Конечно, с высоты конца XX века спасательные пояса были далеко не совершенны. Судите сами: сбитый самолет падает в море - летчику надо успеть открыть кабину, вывалиться из нее, затем открыть парашют, клапан на спасательном поясе и ждать, когда этот пояс наполнится газом от соприкосновения с водой какого-то вещества, находящегося в нем. А если не успеет пояс наполниться газом - тогда что? Вот почему летчики и не верили в спасательные пояса. А на меня, надетый перед вылетом, он действовал психологически положительно, и на добродушное подшучивание ребят я не обращала внимания.
... Не вернулся после боевого вылета на косу Чушка любимец полка Боря Страхов. Только через день его привезли к нам моряки и рассказали, что лейтенанта прибило к берегу волной в районе Анапы. Мы хоронили Страхова дивизией со всеми воинскими почестями в станице Джигитской. В войну летчиков редко хоронили, потому что они, как правило, гибли там, где вели бой. Я стояла у гроба Бориса, горько плакала и не верила, что он мертв. Казалось, вот сейчас поднимется, взглянет серо-зелеными глазами, подкрутит несуществующие усы, спросит: "И зачем это девчонок на войну берут?" - и протянет мне сорванный у капонира полевой цветок, как это делал очень часто...
В последнем своем боевом вылете Борис водил шестерку "илов" на штурмовку и бомбометание парома с железнодорожным эшелоном у косы Чушка.
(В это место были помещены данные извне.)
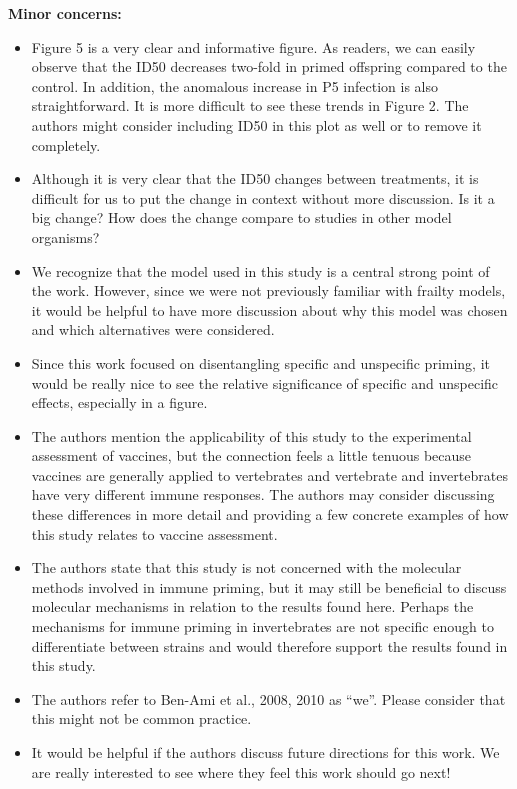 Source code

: \documentclass[10pt]{article}
\providecommand{\tightlist}{\setlength{\itemsep}{0pt}\setlength{\parskip}{0pt}}%
\begin{document}
\textbf{Minor concerns:}

\begin{itemize}
\tightlist
\item
  Figure 5 is a very clear and informative figure. As readers, we can
  easily observe that the ID50 decreases two-fold in primed offspring
  compared to the control. In addition, the anomalous increase in P5
  infection is also straightforward. It is more difficult to see these
  trends in Figure 2. The authors might consider including ID50 in this
  plot as well or to remove it completely.
\item
  Although it is very clear that the ID50 changes between treatments, it
  is difficult for us to put the change in context without more
  discussion. Is it a big change? How does the change compare to studies
  in other model organisms?
\item
  We recognize that the model used in this study is a central strong
  point of the work. However, since we were not previously familiar with
  frailty models, it would be helpful to have more discussion about why
  this model was chosen and which alternatives were considered.~~
\item
  Since this work focused on disentangling specific and unspecific
  priming, it would be really nice to see the relative significance of
  specific and unspecific effects, especially in a figure.
\item
  The authors mention the applicability of this study to the
  experimental assessment of vaccines, but the connection feels a little
  tenuous because vaccines are generally applied to vertebrates and
  vertebrate and invertebrates have very different immune responses. The
  authors may consider discussing these differences in more detail and
  providing a few concrete examples of how this study relates to vaccine
  assessment.~
\item
  The authors state that this study is not concerned with the molecular
  methods involved in immune priming, but it may still be beneficial to
  discuss molecular mechanisms in relation to the results found here.
  Perhaps the mechanisms for immune priming in invertebrates are not
  specific enough to differentiate between strains and would therefore
  support the results found in this study.~
\item
  The authors refer to Ben-Ami et al., 2008, 2010 as ``we''. Please
  consider that this might not be common practice.
\item
  It would be helpful if the authors discuss future directions for this
  work. We are really interested to see where they feel this work should
  go next!~
\end{itemize}
\end{document}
Штурмовики летели под нижней кромкой облаков на высоте 700 метров. На подходе к цели летчики удивились: противник почему-то не открыл зенитного огня по самолетам. Страхов и его ведомые понимали, что вражеские зенитки заранее сделали пристрелку по нижней кромке облаков, и стали выполнять размашистый противозенитный маневр по курсу, по высоте. Зенитки продолжали молчать. Летчики хотели поскорее увидеть их, увидеть первые разрывы, чтобы знать, куда отвернуть самолет, но небо было чистым до самых облаков.
Но вот у причала косы Чушка Борис Страхов заметил паром - с него сползал паровоз с вагонами. На платформах под брезентом, судя по очертаниям, танки, орудия, автомашины, а в крытых вагонах, скорее всего, боеприпасы. И только ведущий перевел свой самолет в пикирование, как несколько зенитных батарей одновременно рванули небо мощным залпом. Летчики не дрогнули, а продолжали свое стремительное движение на цель, ведя огонь из пушек, пулеметов, выпуская эрэсы. С малой высоты штурмовики сбросили стокилограммовые бомбы со взрывателями замедленного действия. Через двадцать две секунды их взрыватели сработали и ослепительное зарево закрыло всю косу Чушка.
Когда группа возвращалась домой, уже над Черным морем летчики увидели, что машина их ведущего сильно повреждена и идет со снижением. Видимо, и Страхов был ранен. Радио молчало. И вдруг из-за облаков выскочили четыре "фоккера". Как шакалы, они набросились на самолет ведущего. Он резко взмыл, возможно, хотел пропустить гитлеровцев вперед да сам атаковать, но самолет уже был неуправляем и с креном опустился в морскую пучину...
Так не стало Бориса Страхова, белокурого парня из Горького, командира первой эскадрильи. В полку переживали гибель Бориса, но тяжелее всех - его друг Ваня Сухоруков. Иван похудел, осунулся и все свободное время сидел у могилы друга.
Совсем недавно, как поощрение, Иван получил разрешение на поездку к себе на родину. Перед отъездом по секрету он сказал мне, что едет жениться на подруге детства и взаимообразно попросил у меня шинель, так как у него очень старая, солдатская. Мне же перешили в мастерской военторга шинель из английского сукна.
- Ну, раз жениться едешь, - согласился я, - бери!